That sounds pretty cool @ Q streams. In a particular case that I am working on, I need stat results on all files to check their mtimes, and so it is no problem if I get the entire array all at once; (The only problem is that after I listTree(), then I have to run stat() on all the paths. It sounds like Q streams or the guard emitter might help with that... but that's a separate issue from this.)

Edit: I should say: streaming isn't a problem yet here for me, and probably won't be in this application. My directory trees and associated data aren't big enough to eat up all the RAM - they can happily be all resident in memory for now. But I can see benefit to streaming though otherwise.

@kriskowal
Copy link
Owner

The guard function can already do what you need, I think.
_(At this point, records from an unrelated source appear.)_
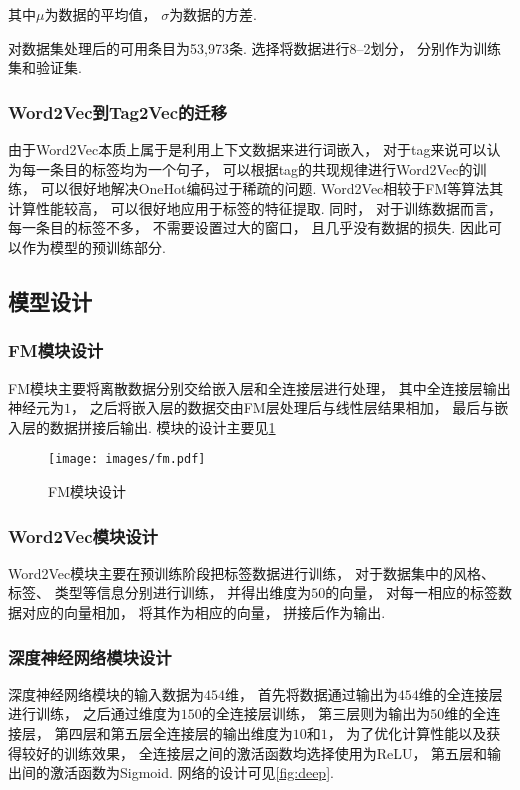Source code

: 其中$\mu$为数据的平均值，
$\sigma$为数据的方差.

对数据集处理后的可用条目为53,973条.
选择将数据进行8--2划分，
分别作为训练集和验证集.

\subsubsection{Word2Vec到Tag2Vec的迁移}

由于Word2Vec本质上属于是利用上下文数据来进行词嵌入，
对于tag来说可以认为每一条目的标签均为一个句子，
可以根据tag的共现规律进行Word2Vec的训练，
可以很好地解决OneHot编码过于稀疏的问题.
Word2Vec相较于FM等算法其计算性能较高，
可以很好地应用于标签的特征提取.
同时，
对于训练数据而言，
每一条目的标签不多，
不需要设置过大的窗口，
且几乎没有数据的损失.
因此可以作为模型的预训练部分.

\subsection{模型设计\label{sec:design}}

\subsubsection{FM模块设计}

FM模块主要将离散数据分别交给嵌入层和全连接层进行处理，
其中全连接层输出神经元为$1$，
之后将嵌入层的数据交由FM层处理后与线性层结果相加，
最后与嵌入层的数据拼接后输出.
模块的设计主要见\cref{fig:fm}

\begin{figure}[!htbp]
  \centering
  \texttt{[image: images/fm.pdf]}
  \caption{FM模块设计}\label{fig:fm}
\end{figure}

\subsubsection{Word2Vec模块设计}

Word2Vec模块主要在预训练阶段把标签数据进行训练，
对于数据集中的风格、
标签、
类型等信息分别进行训练，
并得出维度为$50$的向量，
对每一相应的标签数据对应的向量相加，
将其作为相应的向量，
拼接后作为输出.

\subsubsection{深度神经网络模块设计}

深度神经网络模块的输入数据为$454$维，
首先将数据通过输出为$454$维的全连接层进行训练，
之后通过维度为$150$的全连接层训练，
第三层则为输出为$50$维的全连接层，
第四层和第五层全连接层的输出维度为$10$和$1$，
为了优化计算性能以及获得较好的训练效果，
全连接层之间的激活函数均选择使用为ReLU，
第五层和输出间的激活函数为Sigmoid.
网络的设计可见\cref{fig:deep}.

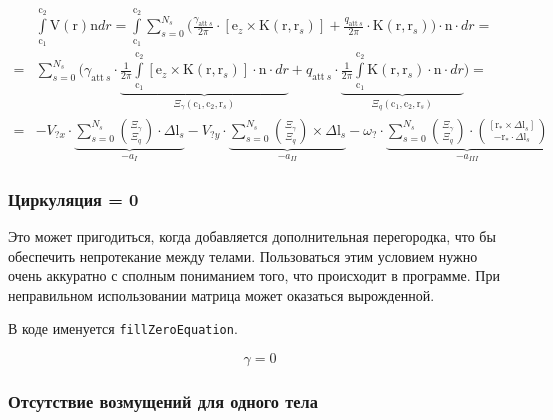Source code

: \documentclass[14pt]{extreport}
\newcommand{\br}[1]{\boldsymbol{\mathrm{#1}}}
\renewcommand{\vec}[1]{\br{#1}}
\newcommand{\att}{\text{att}}
\begin{document}
\begin{equation}
\begin{split}
&\int\limits_{\vec c_1}^{\vec c_2} {\vec V(\vec r)\vec n dr}
= \int\limits_{\vec c_1}^{\vec c_2} {
	\sum\limits_{s=0}^{N_s} {
		\biggl (
		\frac{\gamma_{\att~s}}{2\pi} \cdot [\vec e_z \times \vec K(\vec r, \vec r_s)] +
		\frac{q_{\att~s}}{2\pi} \cdot \vec K(\vec r, \vec r_s)
		\biggr )
	}
	\cdot \vec n \cdot  dr
} = \\ =
&\sum\limits_{s=0}^{N_s} {
	\biggl (
	\gamma_{\att~s} \cdot 
	\underbrace{
	\frac{1}{2\pi}
	\int\limits_{\vec c_1}^{\vec c_2} {
		[\vec e_z \times \vec K(\vec r, \vec r_s)] \cdot \vec n \cdot dr
	}}_{\Xi_\gamma(\vec c_1, \vec c_2, \vec r_s)} + 
	q_{\att~s} \cdot
	\underbrace{
	\frac{1}{2\pi}
	\int\limits_{\vec c_1}^{\vec c_2} {
		\vec K(\vec r, \vec r_s) \cdot \vec n \cdot dr
	}}_{\Xi_q(\vec c_1, \vec c_2, \vec r_s)}
	\biggr )
} = \\ =
&-V_{?x} \cdot \underbrace{
	\sum\limits_{s=0}^{N_s} {\binom{\Xi_\gamma}{\Xi_q} \cdot \Delta \vec l_s}
}_{-a_I}
-V_{?y} \cdot \underbrace{
	\sum\limits_{s=0}^{N_s} {\binom{\Xi_\gamma}{\Xi_q} \times \Delta \vec l_s}
}_{-a_{II}}
-\omega_? \cdot \underbrace{
	\sum\limits_{s=0}^{N_s} {\binom{\Xi_\gamma}{\Xi_q} \cdot \binom{[\vec r_* \times \Delta \vec l_s]}{-\vec r_* \cdot \Delta \vec l_s}}
}_{-a_{III}}
\end{split}
\end{equation}

\subsubsection{Циркуляция = 0}
\label{slau_zero}

Это может пригодиться, когда добавляется дополнительная перегородка, что бы обеспечить непротекание между телами.
Пользоваться этим условием нужно очень аккуратно с сполным пониманием того, что происходит в программе. При неправильном использовании матрица может оказаться вырожденной.

В коде именуется \texttt{fillZeroEquation}.

\begin{equation}
\gamma = 0
\end{equation}

\subsubsection{Отсутствие возмущений для одного тела}
\label{slau_steady}
\end{document}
FS.listTree(path, function (name, stat) {
    // return true to include
    // return false to exclude
    // return null to exclude and skip subtree
}))
.then(function () {
})

@dhbaird
Copy link
Author

dhbaird commented Aug 12, 2013

That's a cool trick with guard. Looks like this would do the trick of snarfing the stats:

var stats = [];
FS.listTree(path, function(name, stat) {
  stats.push([name, stat])
  return true; // edit: don't forget, this is a guard function afterall
})
.then(function() {
  return stats;
})
.then(function(stats) {
  // awesome, got the stats I need!
});

But this doesn't address the speed gap of using Q.

The issue here is how long it takes listTree() to finish. The fact that it collects a list isn't really a problem. Using Q on stat and readdir inside of listTree is the primary cause of the slow down. I can rewrite listTree() to internally not use promises, and then it works like a little speed demon. Obviously, then it loses the clarity that promises provide which is undesirable. So, I'm wondering if there is potential to identify a specific bottleneck that for some reason causes Q-code to be slower than Node.js callback-style code (and by a large factor: 10x).

@kriskowal
Copy link
Owner

@dhbaird I presume that the problem is recursive array aggregation. It might be faster to pass a single array forward and push results onto it instead of concatenating results from all. Of course, listTree may lose some of the clarity in the process.

@dhbaird
Copy link
Author

dhbaird commented Aug 12, 2013

I thought recursive array aggregation might have been a problem too, but take a look at asyncFindTree(). It uses recursive array aggregation (see its nested checkCompletion() function). And it's fast.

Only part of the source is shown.